If, however, the factory produced only 1 million shirts, spreading the cost of building the factory over this smaller output would mean that the “factory-cost” portion of each shirt is $1. In short, large-scale production often lowers product cost. And competition among large-scale producers lowers the prices that consumers must pay.

Allowing producers to grow large enough to exploit economies of scale is important to economic growth and consumer well-being. The railroad, the telegraph and the telephone — by enhancing each producer’s potential to serve ever-greater numbers of customers — promoted such growth.

Obviously, not all goods and services are produced on a large scale. Some things can be produced only on a small scale. For example, personal therapy. Other things might be produced on a small scale simply because consumers prefer it that way: If every consumer insisted that his shirt be hand-stitched and custom made, the opportunity for profitably producing shirts on a large scale would disappear. Shirts would be more costly to produce and, hence, would sell at higher prices.

If consumers chose this option, though, we must conclude that the value to consumers of wearing custom-made shirts is greater that the value of the money they’d save by purchasing mass-produced shirts. Consumers are not worse off if they choose to buy more-expensive custom-made shirts.

But suppose customers would prefer to buy less-expensive shirts produced on a large scale (rather than higher-priced custom-made shirts). Clearly, if government forces consumers nevertheless to buy custom-made shirts they are made worse off. True, consumers get better shirts but they also pay more than they want to pay.

If you think that government would never force consumers to buy “boutique” products when consumers would prefer to buy mass-produced products, you’re mistaken. In a new paper — “Market Fragmenting Regulation: Why Gasoline Costs So Much (and Why it’s Going to Cost Even More)” — University of Illinois law professor Andrew Morriss and Mercatus Center scholar Nathaniel Stewart show that much of the recent rise in the price of gasoline at the pump was caused by regulations that obstruct oil-producers’ abilities to produce and distribute gasoline on a large scale.

Although government started interfering significantly in the oil market in the early 20th century, Morriss and Stewart find that beginning only in the late 1980s did the EPA and state and local governments launch unprecedented requirements on how fuel is formulated: “These fuel requirements added a set of constraints to refinery operation and transportation of fuels.”
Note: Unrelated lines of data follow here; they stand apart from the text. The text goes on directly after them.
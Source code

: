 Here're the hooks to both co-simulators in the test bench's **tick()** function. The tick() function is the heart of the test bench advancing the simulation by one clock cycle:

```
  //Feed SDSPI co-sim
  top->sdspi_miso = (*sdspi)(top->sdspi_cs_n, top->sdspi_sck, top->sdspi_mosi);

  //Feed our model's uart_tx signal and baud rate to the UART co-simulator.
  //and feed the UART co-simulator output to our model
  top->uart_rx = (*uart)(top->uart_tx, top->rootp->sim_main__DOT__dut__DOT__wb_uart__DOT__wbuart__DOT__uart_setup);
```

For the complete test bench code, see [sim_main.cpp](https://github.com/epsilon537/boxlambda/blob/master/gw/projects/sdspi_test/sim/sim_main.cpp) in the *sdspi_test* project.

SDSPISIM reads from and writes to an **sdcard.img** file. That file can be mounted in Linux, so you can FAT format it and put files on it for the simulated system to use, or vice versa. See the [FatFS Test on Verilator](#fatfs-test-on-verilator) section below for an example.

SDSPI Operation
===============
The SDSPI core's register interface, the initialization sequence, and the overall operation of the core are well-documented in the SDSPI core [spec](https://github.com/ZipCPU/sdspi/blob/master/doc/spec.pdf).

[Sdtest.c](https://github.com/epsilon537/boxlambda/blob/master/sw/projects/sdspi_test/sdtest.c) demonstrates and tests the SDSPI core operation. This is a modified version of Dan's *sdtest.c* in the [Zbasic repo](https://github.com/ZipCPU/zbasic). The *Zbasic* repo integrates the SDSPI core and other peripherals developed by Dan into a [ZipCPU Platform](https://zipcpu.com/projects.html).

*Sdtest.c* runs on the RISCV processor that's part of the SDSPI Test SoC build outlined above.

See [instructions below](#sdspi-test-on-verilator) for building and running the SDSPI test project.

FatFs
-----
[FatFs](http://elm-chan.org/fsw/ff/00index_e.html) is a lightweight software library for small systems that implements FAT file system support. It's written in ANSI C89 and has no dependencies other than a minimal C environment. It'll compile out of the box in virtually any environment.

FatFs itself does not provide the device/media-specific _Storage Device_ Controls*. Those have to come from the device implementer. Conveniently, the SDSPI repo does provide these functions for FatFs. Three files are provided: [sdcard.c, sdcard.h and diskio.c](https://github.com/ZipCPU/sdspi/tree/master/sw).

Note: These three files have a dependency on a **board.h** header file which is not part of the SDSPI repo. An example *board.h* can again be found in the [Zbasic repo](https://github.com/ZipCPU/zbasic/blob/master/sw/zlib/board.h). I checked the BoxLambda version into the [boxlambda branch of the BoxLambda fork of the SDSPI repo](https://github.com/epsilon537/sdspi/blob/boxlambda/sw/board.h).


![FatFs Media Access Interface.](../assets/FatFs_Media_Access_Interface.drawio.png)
Significantly, “Through various State Implementation Plans (SIPs), state and local governments also imposed restrictions on gasolines sold in their jurisdictions. Although there is no comprehensive list of formulations mandated by all levels of government, there appear to be at least seventeen different formulations — a major increase from the single standard (the lead standard) in place in the mid-1980s. In addition, some state and local governments have imposed ‘biofuel’ requirements.”

The consequence? What would have been a national market in gasoline now is a fragmented market. Refiners are unable to take advantages of economies of scale. Consumers are denied the lowest possible prices for gasoline.